Is there a way I could add a single priority rule to allow requests to this IP - 66.135.41.143 ? Or do you have any other genius ideas

[stephen_meyer]

Here is a TUTORIAL for some light reading on IPTABLES Setup.

It seems my linux/networking knowledge is rather limited after having a look at this light reading.

[Lazydog]

It seems my linux/networking knowledge is rather limited after having a look at this light reading.

Light reading I know it is not. For people that want to learn how it works and program/setup a firewall this is a great tutorial.

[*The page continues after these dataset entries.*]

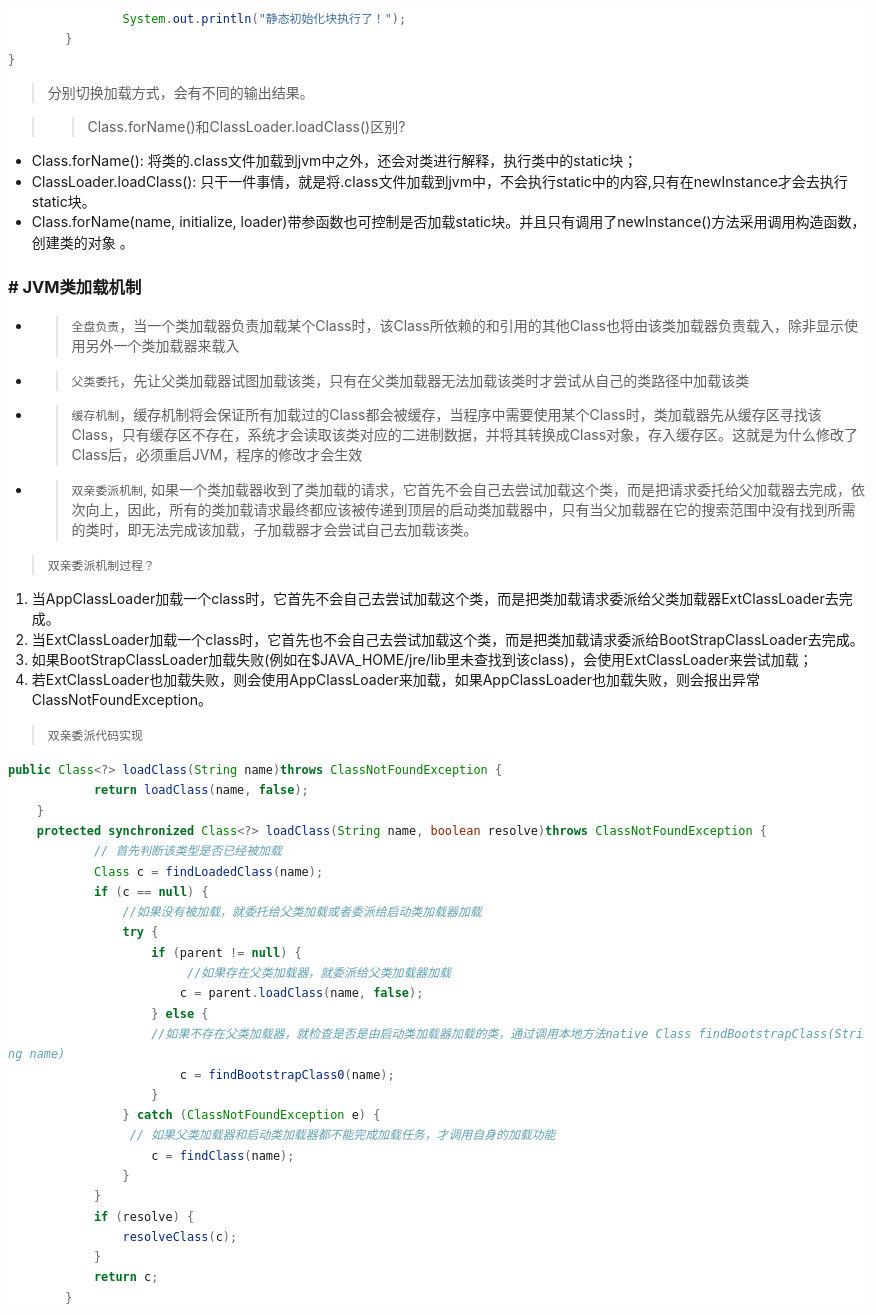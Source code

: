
 ```java
                System.out.println("静态初始化块执行了！"); 
        } 
}
```

> 分别切换加载方式，会有不同的输出结果。

> > Class.forName()和ClassLoader.loadClass()区别?

*   Class.forName(): 将类的.class文件加载到jvm中之外，还会对类进行解释，执行类中的static块；
*   ClassLoader.loadClass(): 只干一件事情，就是将.class文件加载到jvm中，不会执行static中的内容,只有在newInstance才会去执行static块。
*   Class.forName(name, initialize, loader)带参函数也可控制是否加载static块。并且只有调用了newInstance()方法采用调用构造函数，创建类的对象 。

### # JVM类加载机制

*   > `全盘负责`，当一个类加载器负责加载某个Class时，该Class所依赖的和引用的其他Class也将由该类加载器负责载入，除非显示使用另外一个类加载器来载入

*   > `父类委托`，先让父类加载器试图加载该类，只有在父类加载器无法加载该类时才尝试从自己的类路径中加载该类

*   > `缓存机制`，缓存机制将会保证所有加载过的Class都会被缓存，当程序中需要使用某个Class时，类加载器先从缓存区寻找该Class，只有缓存区不存在，系统才会读取该类对应的二进制数据，并将其转换成Class对象，存入缓存区。这就是为什么修改了Class后，必须重启JVM，程序的修改才会生效

*   > `双亲委派机制`, 如果一个类加载器收到了类加载的请求，它首先不会自己去尝试加载这个类，而是把请求委托给父加载器去完成，依次向上，因此，所有的类加载请求最终都应该被传递到顶层的启动类加载器中，只有当父加载器在它的搜索范围中没有找到所需的类时，即无法完成该加载，子加载器才会尝试自己去加载该类。

> `双亲委派机制过程？`

1.  当AppClassLoader加载一个class时，它首先不会自己去尝试加载这个类，而是把类加载请求委派给父类加载器ExtClassLoader去完成。
2.  当ExtClassLoader加载一个class时，它首先也不会自己去尝试加载这个类，而是把类加载请求委派给BootStrapClassLoader去完成。
3.  如果BootStrapClassLoader加载失败(例如在$JAVA_HOME/jre/lib里未查找到该class)，会使用ExtClassLoader来尝试加载；
4.  若ExtClassLoader也加载失败，则会使用AppClassLoader来加载，如果AppClassLoader也加载失败，则会报出异常ClassNotFoundException。

> `双亲委派代码实现`

```java
public Class<?> loadClass(String name)throws ClassNotFoundException {
            return loadClass(name, false);
    }
    protected synchronized Class<?> loadClass(String name, boolean resolve)throws ClassNotFoundException {
            // 首先判断该类型是否已经被加载
            Class c = findLoadedClass(name);
            if (c == null) {
                //如果没有被加载，就委托给父类加载或者委派给启动类加载器加载
                try {
                    if (parent != null) {
                         //如果存在父类加载器，就委派给父类加载器加载
                        c = parent.loadClass(name, false);
                    } else {
                    //如果不存在父类加载器，就检查是否是由启动类加载器加载的类，通过调用本地方法native Class findBootstrapClass(String name)
                        c = findBootstrapClass0(name);
                    }
                } catch (ClassNotFoundException e) {
                 // 如果父类加载器和启动类加载器都不能完成加载任务，才调用自身的加载功能
                    c = findClass(name);
                }
            }
            if (resolve) {
                resolveClass(c);
            }
            return c;
        }
```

The reason why I stated that this line was your problem is because it is changing all port 80 traffic leaving your system to 8080. Not just your Tomcat. You need to fine tune the firewall now. You need to add the ip address of the Tomcat server to the rule so that only that traffic is changed to 8080 and not everything as you have now.

For example;

Code:

-A OUTPUT -p tcp -m tcp -d <Tomcat IP> --dport 80 -j DNAT --to-destination <Tomcat IP>:8080

Replacing the <Tomcat IP> with the ip address of that system. Then only traffic heading to that system is converted to 8080 and everything else stays at port 80 and you should be able to connect to external servers then.

There are a lot more fine tuning you could do, like STATEFUL or CONNECTION Tracking rules which look at the state of the packet arriving.